INSTRUCTIONS FOR THE TASK:
Reproduce, exactly and in full, only the lines below from the one containing "configuration, and CI/CD setup." through the one containing "for production scale".

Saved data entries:

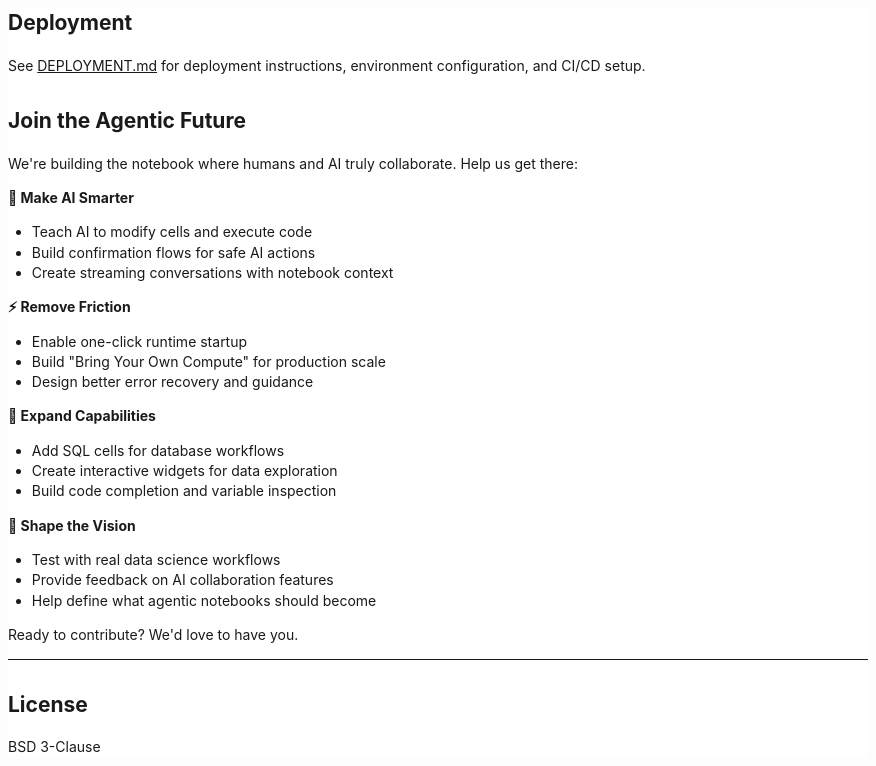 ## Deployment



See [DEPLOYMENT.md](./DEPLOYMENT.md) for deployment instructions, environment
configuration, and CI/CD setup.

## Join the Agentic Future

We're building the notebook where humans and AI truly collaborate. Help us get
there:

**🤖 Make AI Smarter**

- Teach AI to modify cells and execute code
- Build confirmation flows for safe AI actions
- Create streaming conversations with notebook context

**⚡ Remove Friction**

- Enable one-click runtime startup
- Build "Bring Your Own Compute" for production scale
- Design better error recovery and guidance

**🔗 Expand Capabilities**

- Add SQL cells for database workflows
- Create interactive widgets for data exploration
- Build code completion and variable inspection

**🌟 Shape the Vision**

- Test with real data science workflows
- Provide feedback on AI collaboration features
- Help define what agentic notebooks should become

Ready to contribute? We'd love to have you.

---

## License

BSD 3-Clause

--

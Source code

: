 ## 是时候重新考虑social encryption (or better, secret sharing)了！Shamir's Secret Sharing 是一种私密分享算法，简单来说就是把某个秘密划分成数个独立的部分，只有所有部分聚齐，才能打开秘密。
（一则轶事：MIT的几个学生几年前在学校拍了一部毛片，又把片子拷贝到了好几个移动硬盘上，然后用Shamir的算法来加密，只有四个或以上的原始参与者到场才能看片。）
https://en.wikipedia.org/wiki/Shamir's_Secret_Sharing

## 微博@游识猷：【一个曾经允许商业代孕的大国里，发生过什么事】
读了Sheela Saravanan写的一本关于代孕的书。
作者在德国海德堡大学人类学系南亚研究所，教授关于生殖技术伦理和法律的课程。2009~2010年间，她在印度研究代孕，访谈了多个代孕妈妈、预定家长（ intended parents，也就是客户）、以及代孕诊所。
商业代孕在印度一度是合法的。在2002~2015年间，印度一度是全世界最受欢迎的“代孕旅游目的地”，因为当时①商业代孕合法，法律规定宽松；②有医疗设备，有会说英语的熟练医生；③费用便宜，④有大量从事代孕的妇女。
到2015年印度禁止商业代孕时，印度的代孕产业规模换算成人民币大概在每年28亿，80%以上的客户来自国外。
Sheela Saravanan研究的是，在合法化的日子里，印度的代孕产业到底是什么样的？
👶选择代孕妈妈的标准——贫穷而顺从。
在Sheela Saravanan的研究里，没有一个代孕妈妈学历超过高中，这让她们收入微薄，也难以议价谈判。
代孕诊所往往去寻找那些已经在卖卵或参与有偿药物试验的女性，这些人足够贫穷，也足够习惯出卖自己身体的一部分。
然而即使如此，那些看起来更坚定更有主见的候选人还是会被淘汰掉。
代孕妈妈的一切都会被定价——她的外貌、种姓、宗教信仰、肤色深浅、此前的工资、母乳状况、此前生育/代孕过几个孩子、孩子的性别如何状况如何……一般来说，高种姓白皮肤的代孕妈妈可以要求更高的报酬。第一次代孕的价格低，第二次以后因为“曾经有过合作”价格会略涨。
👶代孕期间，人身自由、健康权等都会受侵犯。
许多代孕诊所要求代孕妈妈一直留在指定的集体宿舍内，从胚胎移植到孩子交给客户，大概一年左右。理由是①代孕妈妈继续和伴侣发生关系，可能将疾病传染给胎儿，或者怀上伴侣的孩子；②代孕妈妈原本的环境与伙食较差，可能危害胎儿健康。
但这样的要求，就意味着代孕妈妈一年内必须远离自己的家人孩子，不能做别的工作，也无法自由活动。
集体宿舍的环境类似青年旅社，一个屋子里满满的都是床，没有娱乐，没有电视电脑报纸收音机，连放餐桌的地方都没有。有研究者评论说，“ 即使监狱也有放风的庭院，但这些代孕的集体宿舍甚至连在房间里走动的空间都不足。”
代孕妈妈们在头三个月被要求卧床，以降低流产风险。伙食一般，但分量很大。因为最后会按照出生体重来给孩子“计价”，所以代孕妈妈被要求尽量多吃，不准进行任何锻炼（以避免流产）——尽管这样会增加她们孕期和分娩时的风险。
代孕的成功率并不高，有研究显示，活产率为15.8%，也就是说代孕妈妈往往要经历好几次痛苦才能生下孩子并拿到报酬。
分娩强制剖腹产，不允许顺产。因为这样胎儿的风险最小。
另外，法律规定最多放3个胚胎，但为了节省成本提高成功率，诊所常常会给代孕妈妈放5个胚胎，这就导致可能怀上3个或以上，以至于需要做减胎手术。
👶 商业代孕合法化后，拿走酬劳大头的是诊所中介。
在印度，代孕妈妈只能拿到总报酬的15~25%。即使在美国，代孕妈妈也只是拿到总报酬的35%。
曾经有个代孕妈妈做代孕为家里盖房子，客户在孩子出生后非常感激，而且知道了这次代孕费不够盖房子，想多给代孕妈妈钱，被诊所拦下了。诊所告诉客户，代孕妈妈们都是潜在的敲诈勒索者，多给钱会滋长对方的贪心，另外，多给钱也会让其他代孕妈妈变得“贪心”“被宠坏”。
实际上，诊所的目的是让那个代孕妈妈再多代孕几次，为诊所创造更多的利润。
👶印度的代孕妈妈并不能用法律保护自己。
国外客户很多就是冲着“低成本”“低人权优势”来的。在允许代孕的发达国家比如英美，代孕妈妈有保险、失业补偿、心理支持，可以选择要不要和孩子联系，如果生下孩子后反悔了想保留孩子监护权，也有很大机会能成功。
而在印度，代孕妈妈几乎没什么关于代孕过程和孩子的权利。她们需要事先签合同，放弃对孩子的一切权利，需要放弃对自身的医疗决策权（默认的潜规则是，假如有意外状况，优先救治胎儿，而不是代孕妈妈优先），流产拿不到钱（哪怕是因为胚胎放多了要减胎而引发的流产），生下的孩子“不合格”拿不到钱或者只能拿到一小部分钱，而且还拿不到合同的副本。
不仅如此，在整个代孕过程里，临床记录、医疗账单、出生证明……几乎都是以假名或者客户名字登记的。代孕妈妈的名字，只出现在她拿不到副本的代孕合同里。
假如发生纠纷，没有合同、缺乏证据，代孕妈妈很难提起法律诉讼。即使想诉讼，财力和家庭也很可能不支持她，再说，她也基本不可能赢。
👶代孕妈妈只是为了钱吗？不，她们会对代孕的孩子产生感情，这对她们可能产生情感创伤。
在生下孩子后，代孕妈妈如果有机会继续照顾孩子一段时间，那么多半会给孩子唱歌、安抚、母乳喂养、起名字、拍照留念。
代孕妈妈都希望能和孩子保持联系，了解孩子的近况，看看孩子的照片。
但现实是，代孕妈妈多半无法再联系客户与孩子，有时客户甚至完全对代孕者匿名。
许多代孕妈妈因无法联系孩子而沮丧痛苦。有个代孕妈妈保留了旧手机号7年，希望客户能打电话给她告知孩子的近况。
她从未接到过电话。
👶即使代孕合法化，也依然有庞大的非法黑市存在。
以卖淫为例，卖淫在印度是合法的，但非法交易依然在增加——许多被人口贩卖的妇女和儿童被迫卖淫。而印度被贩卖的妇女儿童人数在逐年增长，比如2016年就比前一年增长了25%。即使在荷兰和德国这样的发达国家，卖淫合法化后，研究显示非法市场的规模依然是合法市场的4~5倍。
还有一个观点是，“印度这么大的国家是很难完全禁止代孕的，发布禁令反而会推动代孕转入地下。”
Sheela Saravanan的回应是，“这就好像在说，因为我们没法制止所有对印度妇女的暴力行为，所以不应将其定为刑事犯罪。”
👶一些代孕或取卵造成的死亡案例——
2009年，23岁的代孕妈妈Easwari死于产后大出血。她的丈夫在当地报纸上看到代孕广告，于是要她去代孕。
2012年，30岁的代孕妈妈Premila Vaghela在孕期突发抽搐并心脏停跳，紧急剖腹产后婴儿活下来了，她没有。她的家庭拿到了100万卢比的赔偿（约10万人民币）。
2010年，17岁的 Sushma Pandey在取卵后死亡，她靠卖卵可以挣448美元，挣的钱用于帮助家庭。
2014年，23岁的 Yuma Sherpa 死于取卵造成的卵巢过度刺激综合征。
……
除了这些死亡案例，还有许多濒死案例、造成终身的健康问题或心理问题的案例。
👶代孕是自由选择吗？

--

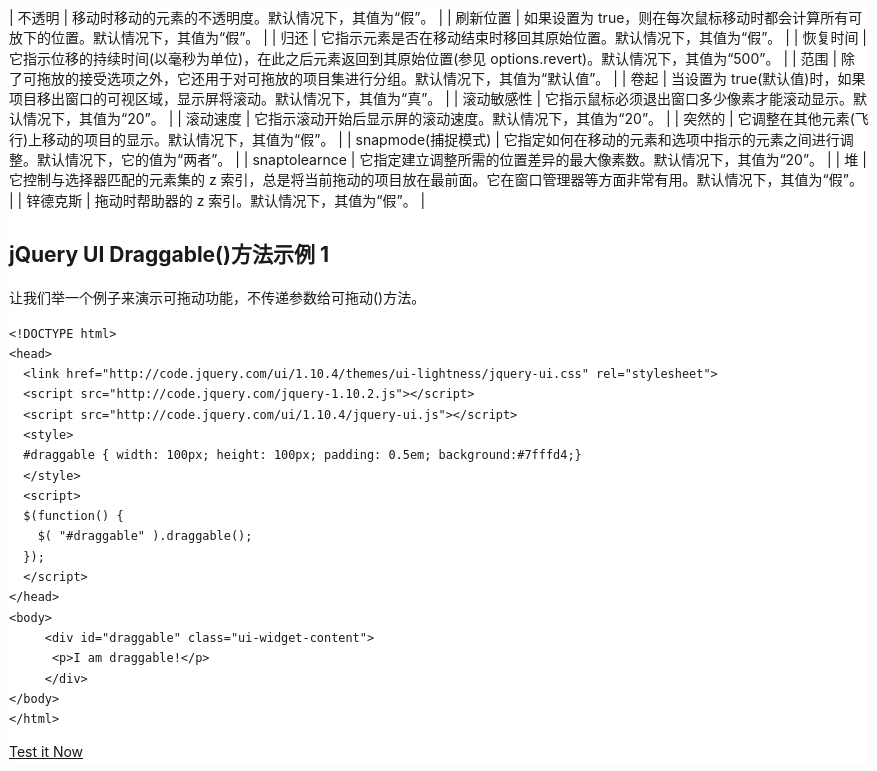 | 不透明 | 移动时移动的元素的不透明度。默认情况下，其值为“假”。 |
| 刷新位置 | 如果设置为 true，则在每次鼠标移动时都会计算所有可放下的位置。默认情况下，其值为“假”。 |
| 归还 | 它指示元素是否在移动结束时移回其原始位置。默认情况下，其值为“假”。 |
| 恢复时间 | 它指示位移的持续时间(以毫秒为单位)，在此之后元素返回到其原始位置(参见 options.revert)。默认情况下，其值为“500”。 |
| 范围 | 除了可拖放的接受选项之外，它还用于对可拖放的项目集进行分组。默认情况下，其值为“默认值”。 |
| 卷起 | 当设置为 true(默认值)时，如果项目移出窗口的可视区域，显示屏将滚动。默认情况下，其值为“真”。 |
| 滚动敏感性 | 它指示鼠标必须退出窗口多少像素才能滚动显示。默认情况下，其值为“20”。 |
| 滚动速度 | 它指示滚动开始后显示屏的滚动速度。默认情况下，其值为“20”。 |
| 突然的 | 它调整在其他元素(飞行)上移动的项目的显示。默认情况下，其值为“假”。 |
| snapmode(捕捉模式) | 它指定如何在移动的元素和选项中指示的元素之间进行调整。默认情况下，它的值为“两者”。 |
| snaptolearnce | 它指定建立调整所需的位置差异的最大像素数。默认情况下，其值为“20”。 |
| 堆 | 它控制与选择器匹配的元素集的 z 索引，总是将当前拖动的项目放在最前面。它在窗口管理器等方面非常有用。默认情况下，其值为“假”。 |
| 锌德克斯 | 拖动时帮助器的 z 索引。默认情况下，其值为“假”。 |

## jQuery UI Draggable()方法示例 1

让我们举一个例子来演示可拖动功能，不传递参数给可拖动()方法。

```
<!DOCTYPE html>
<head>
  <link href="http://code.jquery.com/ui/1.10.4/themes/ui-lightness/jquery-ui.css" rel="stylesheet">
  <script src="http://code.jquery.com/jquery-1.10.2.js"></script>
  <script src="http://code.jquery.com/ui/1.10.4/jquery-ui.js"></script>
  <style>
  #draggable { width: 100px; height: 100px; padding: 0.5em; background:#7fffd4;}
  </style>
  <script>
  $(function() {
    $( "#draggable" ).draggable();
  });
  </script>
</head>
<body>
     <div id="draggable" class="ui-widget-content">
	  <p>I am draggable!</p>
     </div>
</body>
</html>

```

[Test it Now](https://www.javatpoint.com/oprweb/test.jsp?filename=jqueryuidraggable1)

ANSWER TO THE PROBLEM:
configuration, and CI/CD setup.

## Join the Agentic Future

We're building the notebook where humans and AI truly collaborate. Help us get
there:

**🤖 Make AI Smarter**

- Teach AI to modify cells and execute code
- Build confirmation flows for safe AI actions
- Create streaming conversations with notebook context

**⚡ Remove Friction**

- Enable one-click runtime startup
- Build "Bring Your Own Compute" for production scale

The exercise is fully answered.